A escalada começou nas redes sociais com constantes insultos e ameaças contra o jornalista. De acordo com o seu depoimento, a deputada do Partido Popular, Elisa Vigil, humilhou-a publicamente no local de trabalho com comentários sexistas. Mas o mais grave aconteceu logo depois: o ultraagitador Vito Quiles tentou entrar no prédio da RTVE perguntando diretamente por ela.
Depois de sair de Prado del Rey, Santaolalla foi perseguida pela rodovia em um carro que dirigia de forma imprudente. “Eu estava em alta velocidade, colocando em risco a minha vida e a do motorista”, explicou.

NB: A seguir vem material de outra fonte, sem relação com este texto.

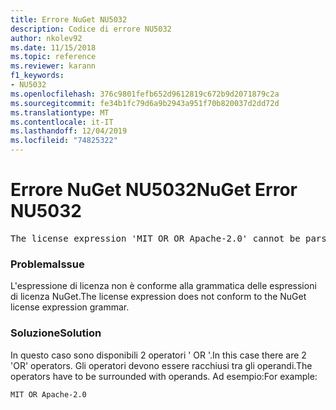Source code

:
 ```yaml
---
title: Errore NuGet NU5032
description: Codice di errore NU5032
author: nkolev92
ms.date: 11/15/2018
ms.topic: reference
ms.reviewer: karann
f1_keywords:
- NU5032
ms.openlocfilehash: 376c9801fefb652d9612819c672b9d2071879c2a
ms.sourcegitcommit: fe34b1fc79d6a9b2943a951f70b820037d2dd72d
ms.translationtype: MT
ms.contentlocale: it-IT
ms.lasthandoff: 12/04/2019
ms.locfileid: "74825322"
---
```

# <a name="nuget-error-nu5032"></a><span data-ttu-id="3bff6-103">Errore NuGet NU5032</span><span class="sxs-lookup"><span data-stu-id="3bff6-103">NuGet Error NU5032</span></span>
<pre>The license expression 'MIT OR OR Apache-2.0' cannot be parsed succesfully. The license expression is invalid.</pre>

### <a name="issue"></a><span data-ttu-id="3bff6-104">Problema</span><span class="sxs-lookup"><span data-stu-id="3bff6-104">Issue</span></span>

<span data-ttu-id="3bff6-105">L'espressione di licenza non è conforme alla grammatica delle espressioni di licenza NuGet.</span><span class="sxs-lookup"><span data-stu-id="3bff6-105">The license expression does not conform to the NuGet license expression grammar.</span></span>

### <a name="solution"></a><span data-ttu-id="3bff6-106">Soluzione</span><span class="sxs-lookup"><span data-stu-id="3bff6-106">Solution</span></span>

<span data-ttu-id="3bff6-107">In questo caso sono disponibili 2 operatori ' OR '.</span><span class="sxs-lookup"><span data-stu-id="3bff6-107">In this case there are 2 'OR' operators.</span></span> <span data-ttu-id="3bff6-108">Gli operatori devono essere racchiusi tra gli operandi.</span><span class="sxs-lookup"><span data-stu-id="3bff6-108">The operators have to be surrounded with operands.</span></span> <span data-ttu-id="3bff6-109">Ad esempio:</span><span class="sxs-lookup"><span data-stu-id="3bff6-109">For example:</span></span>

```
MIT OR Apache-2.0
```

Quando ela chegou em sua casa, Vito Quiles a esperava junto com outras duas pessoas. A jornalista dirigiu-se imediatamente à esquadra, onde a polícia a levou para casa após identificar os envolvidos.

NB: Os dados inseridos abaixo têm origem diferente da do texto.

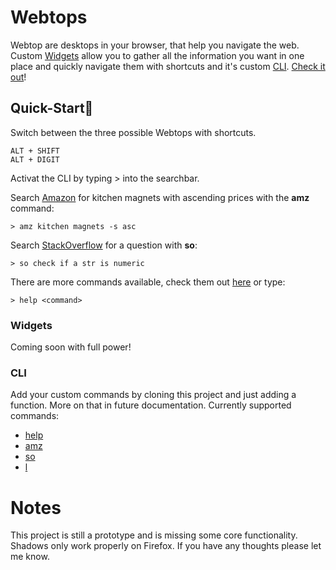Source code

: # Webtops
Webtop are desktops in your browser, that help you navigate the web.
Custom [Widgets](#Widgets) allow you to gather all the information you want in one place and
quickly navigate them with shortcuts and it's custom [CLI](#CLI).
[Check it out](https://liamvdv.github.io)!

## Quick-Start🚀
Switch between the three possible Webtops with shortcuts.
```
ALT + SHIFT
ALT + DIGIT
```

Activat the CLI by typing > into the searchbar.

Search [Amazon](https://amazon.com/) for kitchen magnets with ascending prices with the **amz** command:
```
> amz kitchen magnets -s asc
```
Search [StackOverflow](https://stackoverflow.com/) for a question with **so**:
```
> so check if a str is numeric
```

There are more commands available, check them out [here](docs/cli.md) or type:
```
> help <command>
```

### Widgets
Coming soon with full power!

### CLI
Add your custom commands by cloning this project and just adding a function. More on that in future documentation.
Currently supported commands:

- [help](docs/cli.md#help)
- [amz](docs/cli.md#amz)
- [so](docs/cli.md#so)
- [l](docs/cli.md#l)


# Notes
This project is still a prototype and is missing some core functionality. Shadows only work properly on Firefox. If you have any thoughts please let me know.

“Isto não é liberdade de imprensa, isto é fascismo. Isto é violência”, condenou, alertando que se tratava de uma campanha organizada para semear o medo. O ataque ao monumento das Treze Rosas reforça este sentimento: “Querem que tenhamos medo de levantar a voz”.
A reação política não demorou a chegar. O presidente do governo, Pedro Sánchez, expressou a sua solidariedade nas redes sociais: “A ameaça de matar um jornalista está a ultrapassar uma linha intolerável. Você não está sozinha, Sarah.” A ele se juntaram membros do poder executivo e representantes de vários partidos que condenaram os acontecimentos e exigiram maior proteção aos jornalistas profissionais.
O Conselho de Notícias da RTVE e seu presidente José Pablo López também condenaram estes acontecimentos. “Nada é acidental”, disse ele, “isso faz parte de um plano perfeitamente elaborado para intimidá-la”.
Sarah Santaolalla transformou a sua experiência num alerta sobre a violência política, que afecta particularmente as mulheres jornalistas. O ataque ao monumento das Treze Rosas faz deste caso um novo símbolo do risco enfrentado por quem ousa dizer o que outros querem calar.